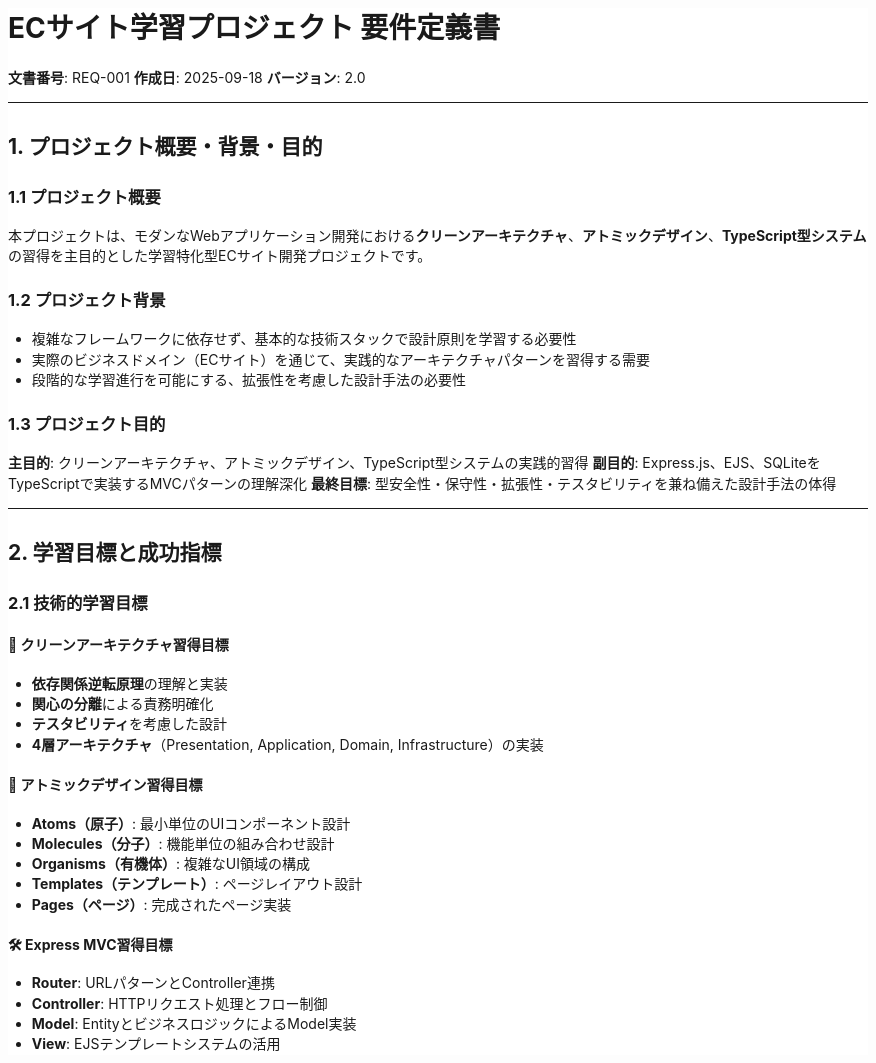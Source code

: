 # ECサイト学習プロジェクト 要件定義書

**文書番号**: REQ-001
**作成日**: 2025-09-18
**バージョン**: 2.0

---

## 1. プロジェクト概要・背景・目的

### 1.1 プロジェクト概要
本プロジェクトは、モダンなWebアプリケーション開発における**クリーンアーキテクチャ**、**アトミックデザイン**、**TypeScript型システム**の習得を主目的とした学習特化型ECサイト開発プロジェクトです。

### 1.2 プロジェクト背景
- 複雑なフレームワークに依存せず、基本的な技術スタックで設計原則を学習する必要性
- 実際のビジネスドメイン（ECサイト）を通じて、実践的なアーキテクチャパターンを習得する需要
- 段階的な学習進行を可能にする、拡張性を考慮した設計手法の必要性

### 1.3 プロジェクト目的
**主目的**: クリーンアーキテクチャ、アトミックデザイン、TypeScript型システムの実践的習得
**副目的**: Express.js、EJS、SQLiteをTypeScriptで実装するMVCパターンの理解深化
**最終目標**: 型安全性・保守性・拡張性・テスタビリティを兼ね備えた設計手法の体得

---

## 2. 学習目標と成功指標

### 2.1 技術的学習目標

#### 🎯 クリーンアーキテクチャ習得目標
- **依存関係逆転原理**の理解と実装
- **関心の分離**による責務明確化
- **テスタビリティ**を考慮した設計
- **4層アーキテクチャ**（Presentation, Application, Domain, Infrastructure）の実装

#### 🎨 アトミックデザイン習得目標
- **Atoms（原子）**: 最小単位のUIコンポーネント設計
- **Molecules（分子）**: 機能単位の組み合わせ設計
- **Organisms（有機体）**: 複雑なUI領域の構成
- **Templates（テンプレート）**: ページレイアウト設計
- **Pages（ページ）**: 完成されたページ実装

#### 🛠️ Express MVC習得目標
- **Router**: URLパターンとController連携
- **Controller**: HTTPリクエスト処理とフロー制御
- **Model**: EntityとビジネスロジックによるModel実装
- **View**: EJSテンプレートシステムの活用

--

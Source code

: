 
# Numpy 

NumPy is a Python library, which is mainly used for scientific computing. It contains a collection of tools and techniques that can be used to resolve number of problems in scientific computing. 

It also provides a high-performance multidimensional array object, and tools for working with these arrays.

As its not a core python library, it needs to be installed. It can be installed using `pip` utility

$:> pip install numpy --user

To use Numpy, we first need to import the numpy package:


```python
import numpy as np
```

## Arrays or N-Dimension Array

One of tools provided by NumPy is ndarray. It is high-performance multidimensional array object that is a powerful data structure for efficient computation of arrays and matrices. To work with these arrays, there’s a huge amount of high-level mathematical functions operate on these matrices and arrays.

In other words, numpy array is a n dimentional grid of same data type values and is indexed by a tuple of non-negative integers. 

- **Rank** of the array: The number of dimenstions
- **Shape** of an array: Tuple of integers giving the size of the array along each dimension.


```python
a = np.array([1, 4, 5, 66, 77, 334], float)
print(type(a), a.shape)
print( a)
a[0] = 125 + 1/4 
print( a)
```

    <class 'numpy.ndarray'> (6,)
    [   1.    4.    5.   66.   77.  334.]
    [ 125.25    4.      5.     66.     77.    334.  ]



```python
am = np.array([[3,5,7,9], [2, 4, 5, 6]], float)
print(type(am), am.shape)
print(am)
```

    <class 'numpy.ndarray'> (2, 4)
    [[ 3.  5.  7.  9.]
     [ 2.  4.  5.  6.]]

_THE TASK_:
Start with the line above that contains "To use Numpy, we" and end with the line that contains "- **Shape** of". Write out those lines exactly, and only those.

_RESPONSE AREA_:
To use Numpy, we first need to import the numpy package:


```python
import numpy as np
```

## Arrays or N-Dimension Array

One of tools provided by NumPy is ndarray. It is high-performance multidimensional array object that is a powerful data structure for efficient computation of arrays and matrices. To work with these arrays, there’s a huge amount of high-level mathematical functions operate on these matrices and arrays.

In other words, numpy array is a n dimentional grid of same data type values and is indexed by a tuple of non-negative integers. 

- **Rank** of the array: The number of dimenstions
- **Shape** of an array: Tuple of integers giving the size of the array along each dimension.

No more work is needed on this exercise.